Replies to post #33590 on Advanced Micro Devices Inc (AMD)

[CombJelly]

"83mm2 for 512K and 114mm2 for 1MB don't add up."

It is closer than 102mm^2 for 512k and 114mm^2 for 1 meg. It might if they can't shrink the cache transistors on the same scale as the logic ones.

Or it might be that the 114mm^2 value for the 1MB Opteron isn't valid any more. Or none of the numbers we've seen are correct.

[sgolds]

Rink, CJ, shrinks: Let's look at those numbers -

130nm 1MB Opteron: 193mm2
130nm 512K A64: 150mm2

90nm 1MB Opteron: 114mm2
90nm 512K A64: 83mm2

Implies:

512K 130nm cache = 43mm2
512K 090nm cache = 31mm2, a 28% savings

1MB 130nm cache = 86mm2
1MB 090nm cache = 62mm2 (simply doubled the 512K amounts)

130nm K8, zero cache = 107mm2 (193 - 86 = 150 - 43, check!)
090nm K8, zero cache = 052mm2 (114 - 62 = 083 - 31, check!)

So far, so good. If we assume that the core of 90nm A64 and Opteron are the same then we can conclude that 90nm A64 has the same number of HT connections and memory controllers as the 90nm Opteron.

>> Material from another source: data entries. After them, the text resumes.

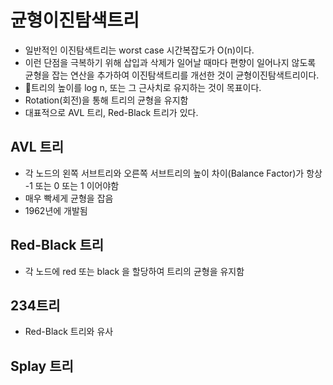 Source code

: # 균형이진탐색트리
- 일반적인 이진탐색트리는 worst case 시간복잡도가 O(n)이다.
- 이런 단점을 극복하기 위해 삽입과 삭제가 일어날 때마다 편향이 일어나지 않도록 균형을 잡는 연산을 추가하여 이진탐색트리를 개선한 것이 균형이진탐색트리이다.
- 트리의 높이를 log n, 또는 그 근사치로 유지하는 것이 목표이다.
- Rotation(회전)을 통해 트리의 균형을 유지함
- 대표적으로 AVL 트리, Red-Black 트리가 있다.

## AVL 트리
- 각 노드의 왼쪽 서브트리와 오른쪽 서브트리의 높이 차이(Balance Factor)가 항상 -1 또는 0 또는 1 이어야함
- 매우 빡세게 균형을 잡음
- 1962년에 개발됨

## Red-Black 트리
- 각 노드에 red 또는 black 을 할당하여 트리의 균형을 유지함

## 234트리
- Red-Black 트리와 유사

## Splay 트리
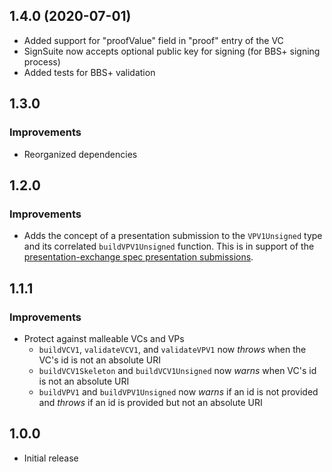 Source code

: ## 1.4.0 (2020-07-01)

* Added support for "proofValue" field in "proof" entry of the VC
* SignSuite now accepts optional public key for signing (for BBS+ signing process)
* Added tests for BBS+ validation

## 1.3.0

### Improvements

* Reorganized dependencies

## 1.2.0

### Improvements

- Adds the concept of a presentation submission to the `VPV1Unsigned` type and its correlated `buildVPV1Unsigned` function. This is in support of the [presentation-exchange spec presentation submissions](https://identity.foundation/presentation-exchange/#presentation-submissions).

## 1.1.1

### Improvements

- Protect against malleable VCs and VPs
  - `buildVCV1`, `validateVCV1`, and `validateVPV1` now _throws_ when the VC's id is not an absolute URI
  - `buildVCV1Skeleton` and `buildVCV1Unsigned` now _warns_ when VC's id is not an absolute URI
  - `buildVPV1` and `buildVPV1Unsigned` now _warns_ if an id is not provided and _throws_ if an id is provided but not an absolute URI

## 1.0.0

- Initial release
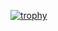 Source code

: [![trophy](https://github-profile-trophy.vercel.app/?username=callegarimattia)](https://github.com/ryo-ma/github-profile-trophy)
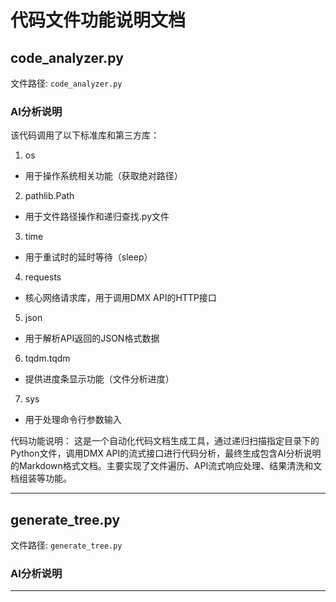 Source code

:# 代码文件功能说明文档

## code_analyzer.py

文件路径: `code_analyzer.py`

### AI分析说明



该代码调用了以下标准库和第三方库：

1. os
- 用于操作系统相关功能（获取绝对路径）

2. pathlib.Path
- 用于文件路径操作和递归查找.py文件

3. time
- 用于重试时的延时等待（sleep）

4. requests
- 核心网络请求库，用于调用DMX API的HTTP接口

5. json
- 用于解析API返回的JSON格式数据

6. tqdm.tqdm
- 提供进度条显示功能（文件分析进度）

7. sys
- 用于处理命令行参数输入

代码功能说明：
这是一个自动化代码文档生成工具，通过递归扫描指定目录下的Python文件，调用DMX API的流式接口进行代码分析，最终生成包含AI分析说明的Markdown格式文档。主要实现了文件遍历、API流式响应处理、结果清洗和文档组装等功能。

---

## generate_tree.py

文件路径: `generate_tree.py`

### AI分析说明



---

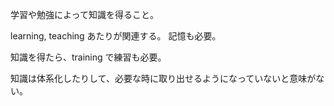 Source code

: 学習や勉強によって知識を得ること。

learning, teaching あたりが関連する。
記憶も必要。

知識を得たら、training で練習も必要。

知識は体系化したりして、必要な時に取り出せるようになっていないと意味がない。
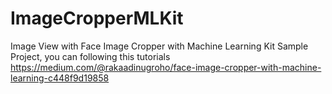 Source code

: # ImageCropperMLKit
Image View with Face Image Cropper with Machine Learning Kit
Sample Project, you can following this tutorials https://medium.com/@rakaadinugroho/face-image-cropper-with-machine-learning-c448f9d19858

It is curious that the cache improves only 28% while the rest of the chip improves 51%. Now we know that the roadmap shows 3 different Opteron parts at 90nm. Putting it all together:

1. A64 needs only 1 HT connection;
2. 1XX Opteron needs only 1 HT connection;
3. 1XX 130nm Opteron has 3 HT connections, 2 silent;
4. 90nm zero cache size improved more than a shrink would predict;
5. At 90nm (sockets 940, 939) both Opteron and A64 use 2 memory controllers.

This leads me to conclude that the Opteron used for this example only has 1 HT (1XX model only) and the extra space savings came from dropping the two unused HTs.